- _Your goal_
Using the records that follow, work out how many lines hold the string "Ausblick" and provide that number only.

*** Opening of Supplied records ***

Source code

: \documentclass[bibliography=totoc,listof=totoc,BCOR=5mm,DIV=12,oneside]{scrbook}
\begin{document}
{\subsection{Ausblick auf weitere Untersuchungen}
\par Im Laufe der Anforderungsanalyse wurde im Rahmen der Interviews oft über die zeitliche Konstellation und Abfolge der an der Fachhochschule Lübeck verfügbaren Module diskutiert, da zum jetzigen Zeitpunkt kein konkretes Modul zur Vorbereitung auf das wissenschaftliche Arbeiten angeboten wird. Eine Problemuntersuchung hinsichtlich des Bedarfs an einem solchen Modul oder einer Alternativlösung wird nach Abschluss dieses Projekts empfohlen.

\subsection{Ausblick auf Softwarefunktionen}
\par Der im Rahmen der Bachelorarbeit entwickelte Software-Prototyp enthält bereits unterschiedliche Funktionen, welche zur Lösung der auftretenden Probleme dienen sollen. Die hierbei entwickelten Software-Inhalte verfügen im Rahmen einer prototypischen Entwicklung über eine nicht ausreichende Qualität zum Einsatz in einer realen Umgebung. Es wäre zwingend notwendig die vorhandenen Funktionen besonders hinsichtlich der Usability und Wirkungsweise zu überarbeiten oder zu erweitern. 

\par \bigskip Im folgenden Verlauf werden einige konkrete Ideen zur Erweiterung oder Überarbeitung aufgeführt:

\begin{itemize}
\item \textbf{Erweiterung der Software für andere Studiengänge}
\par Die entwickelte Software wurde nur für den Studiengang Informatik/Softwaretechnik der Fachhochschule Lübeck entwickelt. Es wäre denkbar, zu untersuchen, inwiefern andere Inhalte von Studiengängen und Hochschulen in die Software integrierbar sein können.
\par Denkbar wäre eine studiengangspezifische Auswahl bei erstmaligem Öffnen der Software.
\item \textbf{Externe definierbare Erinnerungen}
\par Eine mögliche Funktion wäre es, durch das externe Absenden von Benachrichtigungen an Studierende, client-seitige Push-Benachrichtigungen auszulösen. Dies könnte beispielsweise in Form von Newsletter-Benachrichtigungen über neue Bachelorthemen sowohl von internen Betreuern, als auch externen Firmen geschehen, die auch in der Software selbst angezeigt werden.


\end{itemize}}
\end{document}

*** Close of Supplied records ***

- _Task response_
2